1. In any event, the Court's decision regarding jurisdiction did not depend solely on the facts that Defendants challenge now, such as the size of Apple's stake in Rockstar. See Order at 18.
2. See also Campbell Pet Co. v. Miale, 542 F.3d 879, 886 (Fed. Cir. 2008) (finding jurisdiction over a patentee who conducted extra-judicial patent enforcement by enlisting a third party in the forum to remove defendant's products from a trade show); Genetic Implant Sys., Inc. v. Core-Vent Corp., 123 F.3d 1455, 1458 (Fed. Cir. 1997) (holding that specific jurisdiction existed over patentee because it had appointed an in-state distributor to sell a product covered by the asserted patent, which was a business relationship "analogous to a grant of a patent license" and created obligations to sue third-party infringers); Akro Corp. v. Luker, 45 F.3d 1541, 1548-49 (Fed. Cir. 1995) (because defendant had entered into an exclusive licensing agreement with one of the alleged infringer's competitors, which meant that defendant had "obligations . . . to defend and pursue any infringement" of the patent, specific jurisdiction was proper); SRAM Corp. v. Sunrace Roots Enter. Co., Ltd., 390 F.Supp.2d 781, 787 (N.D. Ill. 2005) (specific jurisdiction was proper where defendant had "purposefully directed its activities" at residents of the forum by marketing a product that directly competed with the alleged infringer).

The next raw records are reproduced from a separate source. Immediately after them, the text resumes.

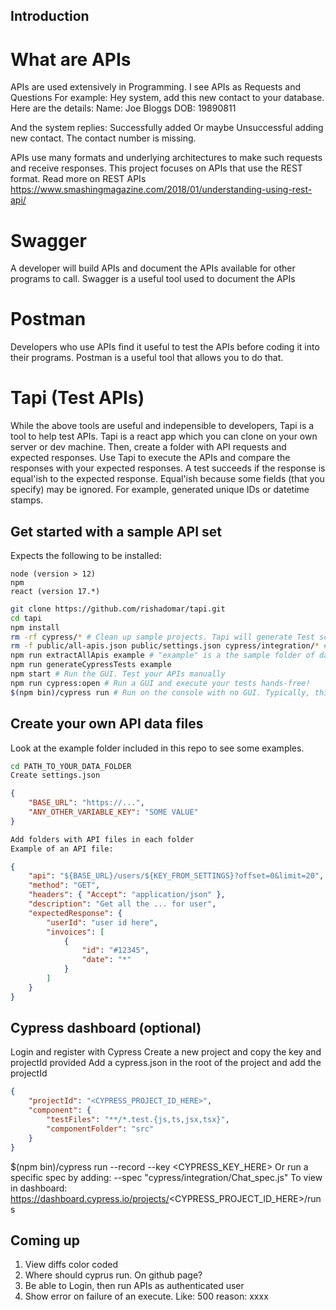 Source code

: ## Introduction

# What are APIs

APIs are used extensively in Programming.
I see APIs as Requests and Questions
For example: Hey system, add this new contact to your database.
Here are the details:
Name: Joe Bloggs
DOB: 19890811

And the system replies: Successfully added
Or maybe Unsuccessful adding new contact. The contact number is missing.

APIs use many formats and underlying architectures to make such requests and receive responses.
This project focuses on APIs that use the REST format.
Read more on REST APIs https://www.smashingmagazine.com/2018/01/understanding-using-rest-api/

# Swagger

A developer will build APIs and document the APIs available for other programs to call.
Swagger is a useful tool used to document the APIs

# Postman

Developers who use APIs find it useful to test the APIs before coding it into their programs.
Postman is a useful tool that allows you to do that.

# Tapi (Test APIs)

While the above tools are useful and indepensible to developers, Tapi is a tool to help test APIs.
Tapi is a react app which you can clone on your own server or dev machine.
Then, create a folder with API requests and expected responses.
Use Tapi to execute the APIs and compare the responses with your expected responses.
A test succeeds if the response is equal'ish to the expected response.
Equal'ish because some fields (that you specify) may be ignored. For example, generated unique IDs or datetime stamps.

## Get started with a sample API set

Expects the following to be installed:

```
node (version > 12)
npm
react (version 17.*)
```

```sh
git clone https://github.com/rishadomar/tapi.git
cd tapi
npm install
rm -rf cypress/* # Clean up sample projects. Tapi will generate Test scripts for you.
rm -f public/all-apis.json public/settings.json cypress/integration/* # A regular clean to run before switching data sources
npm run extractAllApis example # "example" is a the sample folder of data. You can specify the folder that contains your API specs.
npm run generateCypressTests example
npm start # Run the GUI. Test your APIs manually
npm run cypress:open # Run a GUI and execute your tests hands-free!
$(npm bin)/cypress run # Run on the console with no GUI. Typically, this is added to your CI/CD.
```

## Create your own API data files

Look at the example folder included in this repo to see some examples.

```sh
cd PATH_TO_YOUR_DATA_FOLDER
Create settings.json
```

```json
{
    "BASE_URL": "https://...",
    "ANY_OTHER_VARIABLE_KEY": "SOME VALUE"
}
```

```sh
Add folders with API files in each folder
Example of an API file:
```

```json
{
    "api": "${BASE_URL}/users/${KEY_FROM_SETTINGS}?offset=0&limit=20",
    "method": "GET",
    "headers": { "Accept": "application/json" },
    "description": "Get all the ... for user",
    "expectedResponse": {
        "userId": "user id here",
        "invoices": [
            {
                "id": "#12345",
                "date": "*"
            }
        ]
    }
}
```

## Cypress dashboard (optional)

Login and register with Cypress
Create a new project and copy the key and projectId provided
Add a cypress.json in the root of the project and add the projectId

```json
{
    "projectId": "<CYPRESS_PROJECT_ID_HERE>",
    "component": {
        "testFiles": "**/*.test.{js,ts,jsx,tsx}",
        "componentFolder": "src"
    }
}
```

$(npm bin)/cypress run --record --key <CYPRESS_KEY_HERE>
Or run a specific spec by adding:
--spec "cypress/integration/Chat_spec.js"
To view in dashboard: https://dashboard.cypress.io/projects/<CYPRESS_PROJECT_ID_HERE>/runs

## Coming up

1. View diffs color coded
2. Where should cyprus run. On github page?
3. Be able to Login, then run APIs as authenticated user
4. Show error on failure of an execute. Like: 500 reason: xxxx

3. See Breckenridge Pharm., Inc. v. Metabolite Labs., Inc., 444 F.3d 1356, 1365 (Fed. Cir. 2006) (explaining that "the plaintiff need not be the forum resident toward whom any, much less all, of the defendant's relevant activities were purposefully directed.").
4. See Calder, 465 U.S. at 789 (finding jurisdiction over defendants because "their intentional, and allegedly tortious, actions were expressly aimed at California"); 4 Charles A. Wright, et al., Federal Practice and Procedure § 1067.1 (3d ed. Westlaw 2014) ("Thus, the `effects test' continues to have viability, but only when the defendant's conduct both has an effect in the forum state and was directed at the forum state by the defendant"); Silent Drive, Inc. v. Strong Indus., Inc., 326 F.3d 1194, 1204 (Fed. Cir. 2003) (finding jurisdiction over Texas corporate defendant because its activities enforcing a Texas injunction "were all `expressly aimed' at the Iowa corporate plaintiff," and defendant "knew the activities would have the potentially devastating effects of inhibiting [the Iowa corporate plaintiff] from producing the MAXLE and its customers from buying it") (internal brackets omitted).